## [Task prompt]
Would you please transcribe, exactly as written, the lines of the entries below starting at the one that holds "## 📚 자율 카테고리" and ending at the one that holds "### 🎈 REST API에 대해서 설명해보세요.", both included?

Source information Block Start

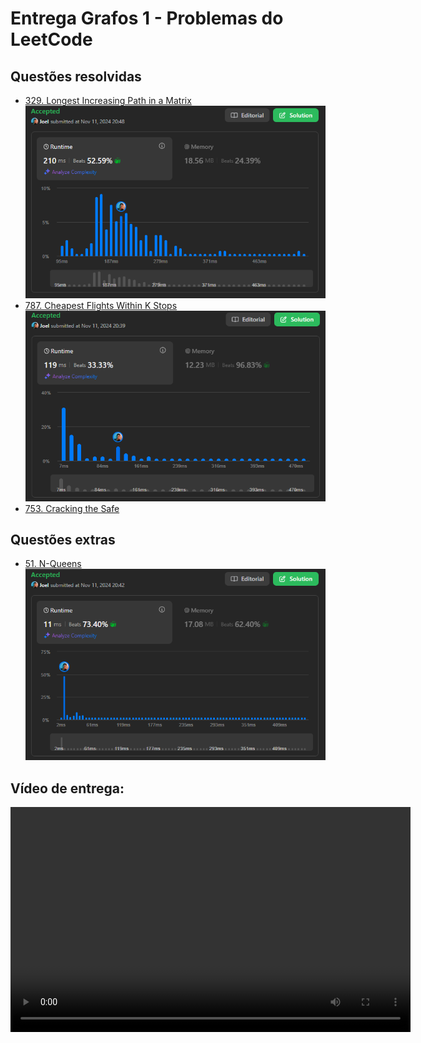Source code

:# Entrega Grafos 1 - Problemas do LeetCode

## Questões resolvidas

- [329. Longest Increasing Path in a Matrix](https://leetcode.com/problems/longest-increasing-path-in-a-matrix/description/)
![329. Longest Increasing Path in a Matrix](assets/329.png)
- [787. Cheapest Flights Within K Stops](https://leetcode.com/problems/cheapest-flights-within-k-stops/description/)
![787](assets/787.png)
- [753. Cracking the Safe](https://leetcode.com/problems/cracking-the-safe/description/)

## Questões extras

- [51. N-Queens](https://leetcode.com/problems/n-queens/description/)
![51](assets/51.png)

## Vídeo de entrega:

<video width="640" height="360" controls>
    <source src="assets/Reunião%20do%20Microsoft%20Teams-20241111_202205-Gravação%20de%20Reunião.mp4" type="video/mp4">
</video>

Source information Block End
Source information Block Start

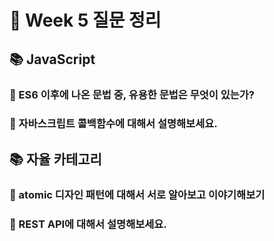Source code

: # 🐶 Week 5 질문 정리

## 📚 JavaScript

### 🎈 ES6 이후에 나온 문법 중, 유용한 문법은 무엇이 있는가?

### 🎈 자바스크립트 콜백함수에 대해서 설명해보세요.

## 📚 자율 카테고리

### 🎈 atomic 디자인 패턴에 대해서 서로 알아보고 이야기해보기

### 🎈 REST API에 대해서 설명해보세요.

Source information Block End

## [Output of the task]
## 📚 자율 카테고리

### 🎈 atomic 디자인 패턴에 대해서 서로 알아보고 이야기해보기

### 🎈 REST API에 대해서 설명해보세요.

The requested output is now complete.